** What is required **
The answer must consist of each line below that holds the word "client", copied as it stands.

>>

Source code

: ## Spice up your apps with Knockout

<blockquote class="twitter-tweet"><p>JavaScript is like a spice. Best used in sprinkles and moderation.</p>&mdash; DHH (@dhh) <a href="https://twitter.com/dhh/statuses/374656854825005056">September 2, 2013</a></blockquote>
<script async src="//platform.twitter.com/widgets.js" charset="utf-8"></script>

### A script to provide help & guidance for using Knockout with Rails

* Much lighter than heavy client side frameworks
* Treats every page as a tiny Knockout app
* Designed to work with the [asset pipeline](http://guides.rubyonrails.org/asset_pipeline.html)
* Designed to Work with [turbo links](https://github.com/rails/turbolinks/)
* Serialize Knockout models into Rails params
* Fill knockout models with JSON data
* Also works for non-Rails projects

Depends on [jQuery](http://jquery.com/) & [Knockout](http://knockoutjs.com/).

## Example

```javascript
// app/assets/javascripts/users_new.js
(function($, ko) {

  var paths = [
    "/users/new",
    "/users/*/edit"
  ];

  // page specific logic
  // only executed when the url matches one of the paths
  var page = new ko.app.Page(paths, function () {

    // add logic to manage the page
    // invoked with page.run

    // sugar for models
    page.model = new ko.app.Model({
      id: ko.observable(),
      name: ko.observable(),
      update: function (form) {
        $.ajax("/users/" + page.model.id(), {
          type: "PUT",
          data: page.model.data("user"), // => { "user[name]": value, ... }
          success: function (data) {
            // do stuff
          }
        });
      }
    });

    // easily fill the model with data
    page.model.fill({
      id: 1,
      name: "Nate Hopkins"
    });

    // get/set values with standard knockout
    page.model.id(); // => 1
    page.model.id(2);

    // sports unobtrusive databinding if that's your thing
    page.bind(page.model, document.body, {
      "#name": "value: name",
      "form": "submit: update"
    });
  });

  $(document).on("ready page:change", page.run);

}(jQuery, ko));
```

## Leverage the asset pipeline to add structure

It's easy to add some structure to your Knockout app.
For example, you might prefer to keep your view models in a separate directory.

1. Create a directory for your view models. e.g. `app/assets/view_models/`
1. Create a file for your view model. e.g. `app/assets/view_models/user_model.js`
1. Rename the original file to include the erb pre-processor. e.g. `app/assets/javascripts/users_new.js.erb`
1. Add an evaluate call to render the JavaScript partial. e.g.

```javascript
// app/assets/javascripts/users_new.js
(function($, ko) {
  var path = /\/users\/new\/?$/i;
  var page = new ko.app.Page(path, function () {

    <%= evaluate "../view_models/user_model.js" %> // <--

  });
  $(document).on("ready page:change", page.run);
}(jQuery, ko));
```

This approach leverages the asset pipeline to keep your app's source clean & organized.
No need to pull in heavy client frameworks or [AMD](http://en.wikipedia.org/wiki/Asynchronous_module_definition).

<<

** Task answer **
* Much lighter than heavy client side frameworks
No need to pull in heavy client frameworks or [AMD](http://en.wikipedia.org/wiki/Asynchronous_module_definition).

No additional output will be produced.